Dataset entries
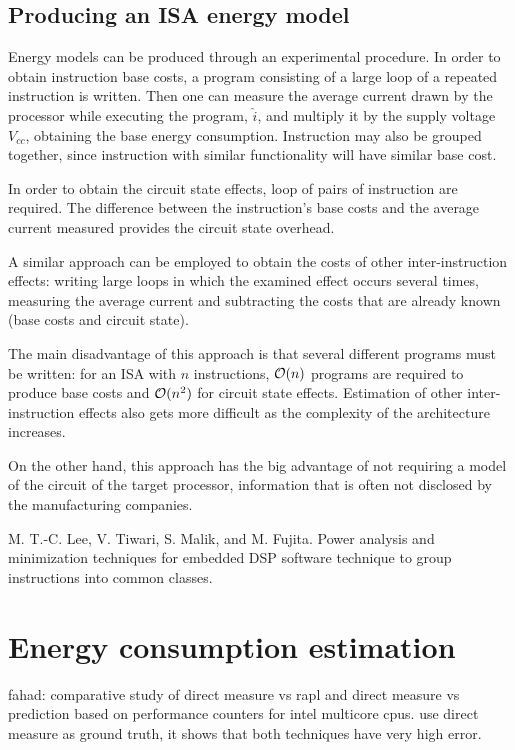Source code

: \subsection{Producing an ISA energy model}
Energy models can be produced through an experimental procedure. \newline
In order to obtain instruction base costs, a program consisting of a large loop of a repeated instruction is written. Then one can measure the average current drawn by the processor while executing the program, $\hat{i}$, and multiply it by the supply voltage $V_{cc}$, obtaining the base energy consumption. \newline
Instruction may also be grouped together, since instruction with similar functionality will have similar base cost.\par 
In order to obtain the circuit state effects, loop of pairs of instruction are required. The difference between the instruction's base costs and the average current measured provides the circuit state overhead. \par 
A similar approach can be employed to obtain the costs of other inter-instruction effects: writing large loops in which the examined effect occurs several times, measuring the average current and subtracting the costs that are already known (base costs and circuit state). \par 
The main disadvantage of this approach is that several different programs must be written: for an ISA with $n$ instructions, $\mathcal{O}(n)$ programs are required to produce base costs and $\mathcal{O}(n^{2})$ for circuit state effects. \newline
Estimation of other inter-instruction effects also gets more difficult as the complexity of the architecture increases. \par
On the other hand, this approach has the big advantage of not requiring a model of the circuit of the target processor, information that is often not disclosed by the manufacturing companies.

 M. T.-C. Lee, V. Tiwari, S. Malik, and M. Fujita.
Power analysis and minimization techniques for
embedded DSP software 
technique to group instructions into common classes.

\section{Energy consumption estimation}
fahad: comparative study of direct measure vs rapl and direct measure vs prediction based on performance counters for intel multicore cpus.
use direct measure as ground truth, it shows that both techniques have very high error.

■ Task prompt
Ending at the line with "In order to obtain instruction", reproduce exactly the lines that begin at the top of the data, and include no pictures.

■ Written response
Source code

: \subsection{Producing an ISA energy model}
Energy models can be produced through an experimental procedure. \newline
In order to obtain instruction base costs, a program consisting of a large loop of a repeated instruction is written. Then one can measure the average current drawn by the processor while executing the program, $\hat{i}$, and multiply it by the supply voltage $V_{cc}$, obtaining the base energy consumption. \newline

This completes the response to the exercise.